Martin Luther's Understanding of God's Two Kingdoms (Texts and Studies in Reformation and Post-Reformation Thought)
Title | Martin Luther's Understanding of God's Two Kingdoms (Texts and Studies in Reformation and Post-Reformation Thought) PDF eBook |
Author | William J. Wright |
Publisher | Baker Academic |
Pages | 208 |
Release | 2010-01-01 |
Genre | Religion |
ISBN | 144121268X |
The concept of God's two kingdoms was foundational to Luther and subsequent Lutheran theology.
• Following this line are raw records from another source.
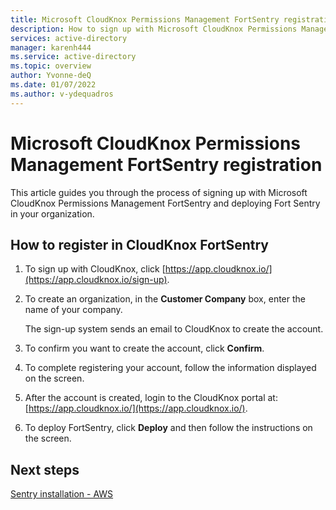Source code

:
 ```yaml
---
title: Microsoft CloudKnox Permissions Management FortSentry registration
description: How to sign up with Microsoft CloudKnox Permissions Management FortSentry and create an organization.
services: active-directory
manager: karenh444
ms.service: active-directory
ms.topic: overview
author: Yvonne-deQ
ms.date: 01/07/2022
ms.author: v-ydequadros
---
```


# Microsoft CloudKnox Permissions Management FortSentry registration

This article guides you through the process of signing up with Microsoft CloudKnox Permissions Management FortSentry and deploying Fort Sentry in your organization.

## How to register in CloudKnox FortSentry

1. To sign up with CloudKnox, click [https://app.cloudknox.io/](https://app.cloudknox.io/sign-up).

2. To create an organization, in the **Customer Company** box, enter the name of your company. 

   The sign-up system sends an email to CloudKnox to create the account.

3. To confirm you want to create the account, click **Confirm**.

4. To complete registering your account, follow the information displayed on the screen.

5. After the account is created, login to the CloudKnox portal at: [https://app.cloudknox.io/](https://app.cloudknox.io/).

6. To deploy FortSentry, click **Deploy** and then follow the instructions on the screen.

<!---Add screenshot.--->

## Next steps

[Sentry installation - AWS](https://docs.cloudknox.io/Product%20Documentation%2098db130474114c96be4b3c4f27a0b297/Sentry%20Installation%20-%20AWS%20bef8e66cf2834aa69867b628f4b0a203.html)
Since the middle of the nineteenth century, that concept has been understood primarily as a political concept. But is a political reading of the two kingdoms a perversion of Luther's teaching? Leading Reformation scholar William Wright contends that those who read Luther politically and see in Luther a compartmentalized approach to Christian life are misreading the Reformer. Wright reassesses the original breadth of Luther's theology of the two kingdoms and the cultural contexts from which it emerged. He argues that Luther's two-kingdom worldview was not a justification for living irresponsibly on planet earth.